• TASK INPUT:
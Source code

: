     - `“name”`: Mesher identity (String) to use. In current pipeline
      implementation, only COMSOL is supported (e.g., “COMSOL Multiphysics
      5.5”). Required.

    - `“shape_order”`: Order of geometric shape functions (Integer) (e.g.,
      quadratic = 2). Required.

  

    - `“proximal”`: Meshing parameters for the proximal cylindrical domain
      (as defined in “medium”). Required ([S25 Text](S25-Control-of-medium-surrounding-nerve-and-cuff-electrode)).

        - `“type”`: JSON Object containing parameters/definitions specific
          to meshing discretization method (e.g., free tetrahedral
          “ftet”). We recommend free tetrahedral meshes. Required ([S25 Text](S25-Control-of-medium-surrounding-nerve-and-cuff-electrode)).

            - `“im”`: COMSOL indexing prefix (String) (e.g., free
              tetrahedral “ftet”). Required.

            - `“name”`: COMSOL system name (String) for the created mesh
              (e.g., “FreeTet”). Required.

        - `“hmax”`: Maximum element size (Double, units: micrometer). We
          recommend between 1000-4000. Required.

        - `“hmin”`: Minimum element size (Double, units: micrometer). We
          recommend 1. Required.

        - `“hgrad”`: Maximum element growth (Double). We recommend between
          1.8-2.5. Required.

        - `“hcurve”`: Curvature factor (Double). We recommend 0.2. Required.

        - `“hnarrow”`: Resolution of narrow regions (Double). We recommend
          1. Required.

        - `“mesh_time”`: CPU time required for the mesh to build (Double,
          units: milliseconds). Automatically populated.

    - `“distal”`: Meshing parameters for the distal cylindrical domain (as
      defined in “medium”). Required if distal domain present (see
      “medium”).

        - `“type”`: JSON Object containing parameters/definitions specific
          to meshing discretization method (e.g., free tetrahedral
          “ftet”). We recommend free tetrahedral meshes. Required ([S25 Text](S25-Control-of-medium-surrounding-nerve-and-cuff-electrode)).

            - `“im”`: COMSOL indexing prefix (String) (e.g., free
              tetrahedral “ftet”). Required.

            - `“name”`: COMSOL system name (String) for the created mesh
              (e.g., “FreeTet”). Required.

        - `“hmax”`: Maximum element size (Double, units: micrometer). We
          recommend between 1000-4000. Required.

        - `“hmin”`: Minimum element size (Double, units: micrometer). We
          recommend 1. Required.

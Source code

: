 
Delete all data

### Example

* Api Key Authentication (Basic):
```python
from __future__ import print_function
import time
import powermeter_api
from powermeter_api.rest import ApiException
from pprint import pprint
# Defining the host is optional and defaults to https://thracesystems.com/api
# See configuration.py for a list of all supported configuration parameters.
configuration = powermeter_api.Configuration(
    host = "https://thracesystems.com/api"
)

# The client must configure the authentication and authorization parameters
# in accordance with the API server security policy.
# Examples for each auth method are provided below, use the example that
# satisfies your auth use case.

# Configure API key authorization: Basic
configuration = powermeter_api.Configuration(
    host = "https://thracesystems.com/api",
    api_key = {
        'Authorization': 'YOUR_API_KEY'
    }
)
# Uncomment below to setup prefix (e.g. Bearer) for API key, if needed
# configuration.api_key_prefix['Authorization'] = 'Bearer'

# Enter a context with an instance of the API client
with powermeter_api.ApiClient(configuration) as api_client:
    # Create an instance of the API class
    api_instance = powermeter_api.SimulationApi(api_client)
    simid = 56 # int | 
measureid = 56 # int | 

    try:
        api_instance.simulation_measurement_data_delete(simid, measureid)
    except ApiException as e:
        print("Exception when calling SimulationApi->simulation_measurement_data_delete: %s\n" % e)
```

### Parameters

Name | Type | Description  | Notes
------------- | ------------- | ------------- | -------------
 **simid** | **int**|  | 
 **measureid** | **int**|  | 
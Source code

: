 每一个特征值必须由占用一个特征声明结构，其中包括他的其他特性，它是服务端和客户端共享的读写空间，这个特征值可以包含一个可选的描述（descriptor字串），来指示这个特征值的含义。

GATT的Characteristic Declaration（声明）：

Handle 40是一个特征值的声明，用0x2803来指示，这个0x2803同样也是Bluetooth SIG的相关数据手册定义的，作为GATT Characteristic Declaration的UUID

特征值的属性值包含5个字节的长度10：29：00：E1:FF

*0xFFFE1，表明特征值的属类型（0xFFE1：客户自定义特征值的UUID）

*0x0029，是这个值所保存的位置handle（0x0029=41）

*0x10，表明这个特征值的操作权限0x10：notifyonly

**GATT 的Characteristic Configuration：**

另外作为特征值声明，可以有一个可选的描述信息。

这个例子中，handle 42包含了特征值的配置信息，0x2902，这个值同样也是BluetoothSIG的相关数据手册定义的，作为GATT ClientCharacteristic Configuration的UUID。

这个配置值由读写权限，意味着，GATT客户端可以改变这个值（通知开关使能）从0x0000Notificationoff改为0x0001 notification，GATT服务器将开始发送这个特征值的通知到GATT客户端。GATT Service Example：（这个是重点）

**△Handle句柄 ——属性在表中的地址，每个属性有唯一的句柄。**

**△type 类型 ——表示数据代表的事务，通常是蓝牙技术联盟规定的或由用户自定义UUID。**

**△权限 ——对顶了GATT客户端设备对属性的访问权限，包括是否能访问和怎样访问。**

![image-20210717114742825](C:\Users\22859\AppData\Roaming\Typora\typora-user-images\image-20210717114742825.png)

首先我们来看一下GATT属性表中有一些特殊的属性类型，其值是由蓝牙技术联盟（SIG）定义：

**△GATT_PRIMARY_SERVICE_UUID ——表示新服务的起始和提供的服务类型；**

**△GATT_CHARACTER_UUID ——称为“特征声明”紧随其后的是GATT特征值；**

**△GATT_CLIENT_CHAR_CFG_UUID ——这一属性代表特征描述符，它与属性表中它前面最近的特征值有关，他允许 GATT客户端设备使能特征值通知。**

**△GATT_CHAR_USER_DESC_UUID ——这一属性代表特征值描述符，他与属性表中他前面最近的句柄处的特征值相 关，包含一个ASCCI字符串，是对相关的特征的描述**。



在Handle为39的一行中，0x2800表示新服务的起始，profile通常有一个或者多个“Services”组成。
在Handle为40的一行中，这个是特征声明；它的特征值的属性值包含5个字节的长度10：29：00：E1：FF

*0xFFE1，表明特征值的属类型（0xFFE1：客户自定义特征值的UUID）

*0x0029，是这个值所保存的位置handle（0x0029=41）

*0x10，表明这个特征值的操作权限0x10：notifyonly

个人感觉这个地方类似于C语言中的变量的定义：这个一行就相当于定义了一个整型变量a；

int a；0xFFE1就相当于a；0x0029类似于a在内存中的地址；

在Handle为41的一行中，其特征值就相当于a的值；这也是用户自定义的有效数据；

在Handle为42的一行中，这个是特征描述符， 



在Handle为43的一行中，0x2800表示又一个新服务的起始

• WHAT TO DO: Every record is to be retyped exactly as given.

• COMPLETED TASK:
Source code

:     - `“name”`: Mesher identity (String) to use. In current pipeline
      implementation, only COMSOL is supported (e.g., “COMSOL Multiphysics
      5.5”). Required.

    - `“shape_order”`: Order of geometric shape functions (Integer) (e.g.,
      quadratic = 2). Required.

  

    - `“proximal”`: Meshing parameters for the proximal cylindrical domain
      (as defined in “medium”). Required ([S25 Text](S25-Control-of-medium-surrounding-nerve-and-cuff-electrode)).

        - `“type”`: JSON Object containing parameters/definitions specific
          to meshing discretization method (e.g., free tetrahedral
          “ftet”). We recommend free tetrahedral meshes. Required ([S25 Text](S25-Control-of-medium-surrounding-nerve-and-cuff-electrode)).

            - `“im”`: COMSOL indexing prefix (String) (e.g., free
              tetrahedral “ftet”). Required.

            - `“name”`: COMSOL system name (String) for the created mesh
              (e.g., “FreeTet”). Required.

        - `“hmax”`: Maximum element size (Double, units: micrometer). We
          recommend between 1000-4000. Required.

        - `“hmin”`: Minimum element size (Double, units: micrometer). We
          recommend 1. Required.

        - `“hgrad”`: Maximum element growth (Double). We recommend between
          1.8-2.5. Required.

        - `“hcurve”`: Curvature factor (Double). We recommend 0.2. Required.

        - `“hnarrow”`: Resolution of narrow regions (Double). We recommend
          1. Required.

        - `“mesh_time”`: CPU time required for the mesh to build (Double,
          units: milliseconds). Automatically populated.

    - `“distal”`: Meshing parameters for the distal cylindrical domain (as
      defined in “medium”). Required if distal domain present (see
      “medium”).

        - `“type”`: JSON Object containing parameters/definitions specific
          to meshing discretization method (e.g., free tetrahedral
          “ftet”). We recommend free tetrahedral meshes. Required ([S25 Text](S25-Control-of-medium-surrounding-nerve-and-cuff-electrode)).

            - `“im”`: COMSOL indexing prefix (String) (e.g., free
              tetrahedral “ftet”). Required.

            - `“name”`: COMSOL system name (String) for the created mesh
              (e.g., “FreeTet”). Required.

        - `“hmax”`: Maximum element size (Double, units: micrometer). We
          recommend between 1000-4000. Required.

        - `“hmin”`: Minimum element size (Double, units: micrometer). We
          recommend 1. Required.

Source code

: 
Delete all data

### Example

* Api Key Authentication (Basic):
```python
from __future__ import print_function
import time
import powermeter_api
from powermeter_api.rest import ApiException
from pprint import pprint
# Defining the host is optional and defaults to https://thracesystems.com/api
# See configuration.py for a list of all supported configuration parameters.
configuration = powermeter_api.Configuration(
    host = "https://thracesystems.com/api"
)

# The client must configure the authentication and authorization parameters
# in accordance with the API server security policy.
# Examples for each auth method are provided below, use the example that
# satisfies your auth use case.

# Configure API key authorization: Basic
configuration = powermeter_api.Configuration(
    host = "https://thracesystems.com/api",
    api_key = {
        'Authorization': 'YOUR_API_KEY'
    }
)
# Uncomment below to setup prefix (e.g. Bearer) for API key, if needed
# configuration.api_key_prefix['Authorization'] = 'Bearer'

# Enter a context with an instance of the API client
with powermeter_api.ApiClient(configuration) as api_client:
    # Create an instance of the API class
    api_instance = powermeter_api.SimulationApi(api_client)
    simid = 56 # int | 
measureid = 56 # int | 

    try:
        api_instance.simulation_measurement_data_delete(simid, measureid)
    except ApiException as e:
        print("Exception when calling SimulationApi->simulation_measurement_data_delete: %s\n" % e)
```

### Parameters

Name | Type | Description  | Notes
------------- | ------------- | ------------- | -------------
 **simid** | **int**|  | 
 **measureid** | **int**|  | 
Source code

: 每一个特征值必须由占用一个特征声明结构，其中包括他的其他特性，它是服务端和客户端共享的读写空间，这个特征值可以包含一个可选的描述（descriptor字串），来指示这个特征值的含义。

GATT的Characteristic Declaration（声明）：

Handle 40是一个特征值的声明，用0x2803来指示，这个0x2803同样也是Bluetooth SIG的相关数据手册定义的，作为GATT Characteristic Declaration的UUID

特征值的属性值包含5个字节的长度10：29：00：E1:FF

*0xFFFE1，表明特征值的属类型（0xFFE1：客户自定义特征值的UUID）

*0x0029，是这个值所保存的位置handle（0x0029=41）

*0x10，表明这个特征值的操作权限0x10：notifyonly

**GATT 的Characteristic Configuration：**

另外作为特征值声明，可以有一个可选的描述信息。

这个例子中，handle 42包含了特征值的配置信息，0x2902，这个值同样也是BluetoothSIG的相关数据手册定义的，作为GATT ClientCharacteristic Configuration的UUID。

这个配置值由读写权限，意味着，GATT客户端可以改变这个值（通知开关使能）从0x0000Notificationoff改为0x0001 notification，GATT服务器将开始发送这个特征值的通知到GATT客户端。GATT Service Example：（这个是重点）

**△Handle句柄 ——属性在表中的地址，每个属性有唯一的句柄。**

**△type 类型 ——表示数据代表的事务，通常是蓝牙技术联盟规定的或由用户自定义UUID。**

**△权限 ——对顶了GATT客户端设备对属性的访问权限，包括是否能访问和怎样访问。**

![image-20210717114742825](C:\Users\22859\AppData\Roaming\Typora\typora-user-images\image-20210717114742825.png)

首先我们来看一下GATT属性表中有一些特殊的属性类型，其值是由蓝牙技术联盟（SIG）定义：

**△GATT_PRIMARY_SERVICE_UUID ——表示新服务的起始和提供的服务类型；**

**△GATT_CHARACTER_UUID ——称为“特征声明”紧随其后的是GATT特征值；**

**△GATT_CLIENT_CHAR_CFG_UUID ——这一属性代表特征描述符，它与属性表中它前面最近的特征值有关，他允许 GATT客户端设备使能特征值通知。**

**△GATT_CHAR_USER_DESC_UUID ——这一属性代表特征值描述符，他与属性表中他前面最近的句柄处的特征值相 关，包含一个ASCCI字符串，是对相关的特征的描述**。



在Handle为39的一行中，0x2800表示新服务的起始，profile通常有一个或者多个“Services”组成。
在Handle为40的一行中，这个是特征声明；它的特征值的属性值包含5个字节的长度10：29：00：E1：FF

*0xFFE1，表明特征值的属类型（0xFFE1：客户自定义特征值的UUID）

*0x0029，是这个值所保存的位置handle（0x0029=41）

*0x10，表明这个特征值的操作权限0x10：notifyonly

个人感觉这个地方类似于C语言中的变量的定义：这个一行就相当于定义了一个整型变量a；

int a；0xFFE1就相当于a；0x0029类似于a在内存中的地址；

在Handle为41的一行中，其特征值就相当于a的值；这也是用户自定义的有效数据；

在Handle为42的一行中，这个是特征描述符， 



在Handle为43的一行中，0x2800表示又一个新服务的起始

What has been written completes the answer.